> _MATERIAL SUPPLIED_:
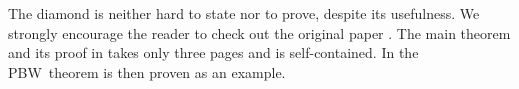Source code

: \begin{remark}
	The diamond is neither hard to state nor to prove, despite its usefulness.
	We strongly encourage the reader to check out the original paper \cite{diamond_lemma}.
	The main theorem and its proof in \cite[\S 1]{diamond_lemma} takes only three pages and is self-contained.
	In \cite[\S 3]{diamond_lemma} the PBW~theorem is then proven as an example.
\end{remark}





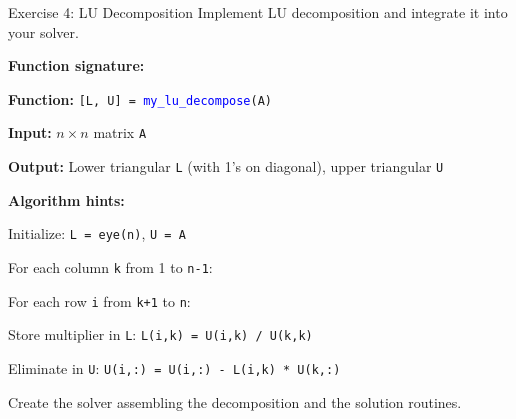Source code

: \documentclass[aspectratio=169]{beamer}
\begin{document}
\begin{frame}{Exercise 4: LU Decomposition}
	\textcolor{NavyBlue}{Implement LU decomposition and integrate it into your solver.}

	\vspace{0.1cm}
	\textbf{Function signature:}
	\begin{itemize}
		\small{
		\item \textbf{Function:} \texttt{[L, U] = \textcolor{blue}{my\_lu\_decompose}(A)}
		\item \textbf{Input:} $n \times n$ matrix \texttt{A}
		\item \textbf{Output:} Lower triangular \texttt{L} (with 1's on diagonal), upper triangular \texttt{U}
		      }
	\end{itemize}

	\vspace{0.1cm}
	\textbf{Algorithm hints:}
	\begin{itemize}
		\small{
		\item Initialize: \texttt{L = eye(n)}, \texttt{U = A}
		\item For each column \texttt{k} from 1 to \texttt{n-1}:
		      }
		      \begin{itemize}
			      \small{
			      \item For each row \texttt{i} from \texttt{k+1} to \texttt{n}:
			      \item Store multiplier in \texttt{L}: \texttt{L(i,k) = U(i,k) / U(k,k)}
			      \item Eliminate in \texttt{U}: \texttt{U(i,:) = U(i,:) - L(i,k) * U(k,:)}
			            }
		      \end{itemize}
		      \small{
		\item Create the solver assembling the decomposition and the solution routines.
		      }
	\end{itemize}
\end{frame}
\end{document}
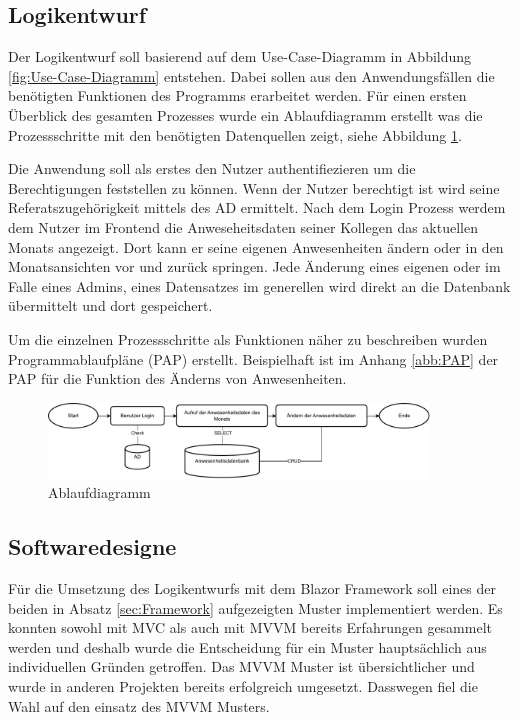 
\subsection{Logikentwurf}
\label{sec:Logikentwurf}
Der Logikentwurf soll basierend auf dem Use-Case-Diagramm in Abbildung \ref{fig:Use-Case-Diagramm} entstehen. Dabei sollen aus den Anwendungsfällen die benötigten Funktionen des Programms erarbeitet werden. Für einen ersten Überblick des gesamten Prozesses wurde ein Ablaufdiagramm erstellt was die Prozessschritte mit den benötigten Datenquellen zeigt, siehe Abbildung \ref{abb:Flow}.

Die Anwendung soll als erstes den Nutzer authentifiezieren um die Berechtigungen feststellen zu können. Wenn der Nutzer berechtigt ist wird seine Referatszugehörigkeit mittels des AD ermittelt. Nach dem Login Prozess werdem dem Nutzer im Frontend die Anweseheitsdaten seiner Kollegen das aktuellen Monats angezeigt. Dort kann er seine eigenen Anwesenheiten ändern oder in den Monatsansichten vor und zurück springen. Jede Änderung eines eigenen oder im Falle eines Admins, eines Datensatzes im generellen wird direkt an die Datenbank übermittelt und dort gespeichert.

Um die einzelnen Prozessschritte als Funktionen näher zu beschreiben wurden Programmablaufpläne (PAP) erstellt. Beispielhaft ist im Anhang \ref{abb:PAP} der PAP für die Funktion des Änderns von Anwesenheiten.

\begin{figure}[htb]
    \centering
    \includegraphics[width=0.9\textwidth,angle=0]{abb/Flow-Diagramm.drawio.pdf}
    \caption[Beschreibung]{Ablaufdiagramm}
    \label{abb:Flow}
\end{figure}

\subsection{Softwaredesigne}
\label{sec:Softwaredesigne}
Für die Umsetzung des Logikentwurfs mit dem Blazor Framework soll eines der beiden in Absatz \ref{sec:Framework}  aufgezeigten Muster implementiert werden. Es konnten sowohl mit MVC als auch mit MVVM bereits Erfahrungen gesammelt werden und deshalb wurde die Entscheidung für ein Muster hauptsächlich aus individuellen Gründen getroffen. Das MVVM Muster ist übersichtlicher und wurde in anderen Projekten bereits erfolgreich umgesetzt. Dasswegen fiel die Wahl auf den einsatz des MVVM Musters.

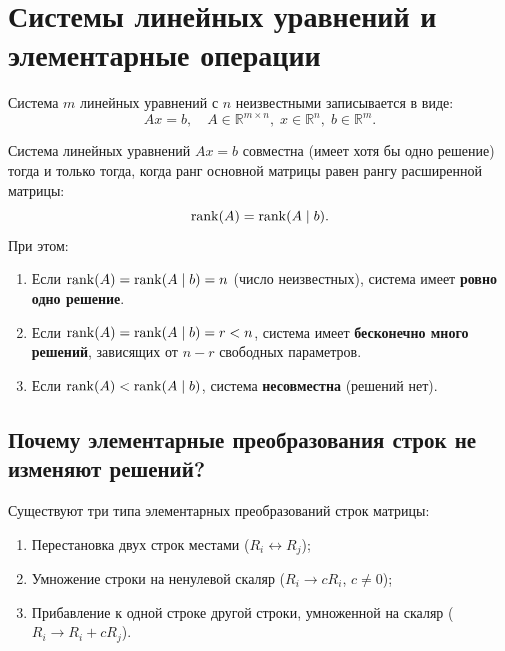 \section{Системы линейных уравнений и элементарные операции}

Система $m$ линейных уравнений с $n$ неизвестными записывается в виде:
\[ Ax = b, \quad A \in \mathbb{R}^{m \times n}, \; x \in \mathbb{R}^n, \; b \in \mathbb{R}^m. \]
\begin{theorem}
Система линейных уравнений $Ax = b$ совместна (имеет хотя бы одно решение) тогда и только тогда, когда ранг основной
матрицы равен рангу расширенной матрицы:
\[ \rank(A) = \rank(A \mid b). \]
При этом:
\begin{enumerate}
    \item Если $\rank(A) = \rank(A \mid b) = n$ (число неизвестных), система имеет \textbf{ровно одно решение}.
    \item Если $\rank(A) = \rank(A \mid b)=r < n$, система имеет \textbf{бесконечно много решений}, зависящих от $n - r$
    свободных параметров.
    \item Если $\rank(A) < \rank(A \mid b)$, система \textbf{несовместна} (решений нет).
\end{enumerate}
\end{theorem}

\subsection{Почему элементарные преобразования строк не изменяют решений?}
\begin{definition}
Существуют три типа элементарных преобразований строк матрицы:
\begin{enumerate}
    \item Перестановка двух строк местами ($R_i \leftrightarrow R_j$);
    \item Умножение строки на ненулевой скаляр ($R_i \to c R_i$, $c \ne 0$);
    \item Прибавление к одной строке другой строки, умноженной на скаляр ($R_i \to R_i + c R_j$).
\end{enumerate}
\end{definition}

> _WORK INSTRUCTIONS_:
Copy the entire listing exactly but skip the pictures.

> _ANSWER TO THIS PROBLEM_:
Source code

: \begin{remark}
	The diamond is neither hard to state nor to prove, despite its usefulness.
	We strongly encourage the reader to check out the original paper \cite{diamond_lemma}.
	The main theorem and its proof in \cite[\S 1]{diamond_lemma} takes only three pages and is self-contained.
	In \cite[\S 3]{diamond_lemma} the PBW~theorem is then proven as an example.
\end{remark}





Source code

: \documentclass[aspectratio=169]{beamer}
\begin{document}
\begin{frame}{Exercise 4: LU Decomposition}
	\textcolor{NavyBlue}{Implement LU decomposition and integrate it into your solver.}

	\vspace{0.1cm}
	\textbf{Function signature:}
	\begin{itemize}
		\small{
		\item \textbf{Function:} \texttt{[L, U] = \textcolor{blue}{my\_lu\_decompose}(A)}
		\item \textbf{Input:} $n \times n$ matrix \texttt{A}
		\item \textbf{Output:} Lower triangular \texttt{L} (with 1's on diagonal), upper triangular \texttt{U}
		      }
	\end{itemize}

	\vspace{0.1cm}
	\textbf{Algorithm hints:}
	\begin{itemize}
		\small{
		\item Initialize: \texttt{L = eye(n)}, \texttt{U = A}
		\item For each column \texttt{k} from 1 to \texttt{n-1}:
		      }
		      \begin{itemize}
			      \small{
			      \item For each row \texttt{i} from \texttt{k+1} to \texttt{n}:
			      \item Store multiplier in \texttt{L}: \texttt{L(i,k) = U(i,k) / U(k,k)}
			      \item Eliminate in \texttt{U}: \texttt{U(i,:) = U(i,:) - L(i,k) * U(k,:)}
			            }
		      \end{itemize}
		      \small{
		\item Create the solver assembling the decomposition and the solution routines.
		      }
	\end{itemize}
\end{frame}
\end{document}
\subsection{Logikentwurf}
\label{sec:Logikentwurf}
Der Logikentwurf soll basierend auf dem Use-Case-Diagramm in Abbildung \ref{fig:Use-Case-Diagramm} entstehen. Dabei sollen aus den Anwendungsfällen die benötigten Funktionen des Programms erarbeitet werden. Für einen ersten Überblick des gesamten Prozesses wurde ein Ablaufdiagramm erstellt was die Prozessschritte mit den benötigten Datenquellen zeigt, siehe Abbildung \ref{abb:Flow}.

Die Anwendung soll als erstes den Nutzer authentifiezieren um die Berechtigungen feststellen zu können. Wenn der Nutzer berechtigt ist wird seine Referatszugehörigkeit mittels des AD ermittelt. Nach dem Login Prozess werdem dem Nutzer im Frontend die Anweseheitsdaten seiner Kollegen das aktuellen Monats angezeigt. Dort kann er seine eigenen Anwesenheiten ändern oder in den Monatsansichten vor und zurück springen. Jede Änderung eines eigenen oder im Falle eines Admins, eines Datensatzes im generellen wird direkt an die Datenbank übermittelt und dort gespeichert.

Um die einzelnen Prozessschritte als Funktionen näher zu beschreiben wurden Programmablaufpläne (PAP) erstellt. Beispielhaft ist im Anhang \ref{abb:PAP} der PAP für die Funktion des Änderns von Anwesenheiten.

\begin{figure}[htb]
    \centering
    \includegraphics[width=0.9\textwidth,angle=0]{abb/Flow-Diagramm.drawio.pdf}
    \caption[Beschreibung]{Ablaufdiagramm}
    \label{abb:Flow}
\end{figure}

\subsection{Softwaredesigne}
\label{sec:Softwaredesigne}
Für die Umsetzung des Logikentwurfs mit dem Blazor Framework soll eines der beiden in Absatz \ref{sec:Framework}  aufgezeigten Muster implementiert werden. Es konnten sowohl mit MVC als auch mit MVVM bereits Erfahrungen gesammelt werden und deshalb wurde die Entscheidung für ein Muster hauptsächlich aus individuellen Gründen getroffen. Das MVVM Muster ist übersichtlicher und wurde in anderen Projekten bereits erfolgreich umgesetzt. Dasswegen fiel die Wahl auf den einsatz des MVVM Musters.

 \section{Системы линейных уравнений и элементарные операции}

Система $m$ линейных уравнений с $n$ неизвестными записывается в виде:
\[ Ax = b, \quad A \in \mathbb{R}^{m \times n}, \; x \in \mathbb{R}^n, \; b \in \mathbb{R}^m. \]
\begin{theorem}
Система линейных уравнений $Ax = b$ совместна (имеет хотя бы одно решение) тогда и только тогда, когда ранг основной
матрицы равен рангу расширенной матрицы:
\[ \rank(A) = \rank(A \mid b). \]
При этом:
\begin{enumerate}
    \item Если $\rank(A) = \rank(A \mid b) = n$ (число неизвестных), система имеет \textbf{ровно одно решение}.
    \item Если $\rank(A) = \rank(A \mid b)=r < n$, система имеет \textbf{бесконечно много решений}, зависящих от $n - r$
    свободных параметров.
    \item Если $\rank(A) < \rank(A \mid b)$, система \textbf{несовместна} (решений нет).
\end{enumerate}
\end{theorem}

\subsection{Почему элементарные преобразования строк не изменяют решений?}
\begin{definition}
Существуют три типа элементарных преобразований строк матрицы:
\begin{enumerate}
    \item Перестановка двух строк местами ($R_i \leftrightarrow R_j$);
    \item Умножение строки на ненулевой скаляр ($R_i \to c R_i$, $c \ne 0$);
    \item Прибавление к одной строке другой строки, умноженной на скаляр ($R_i \to R_i + c R_j$).
\end{enumerate}
\end{definition}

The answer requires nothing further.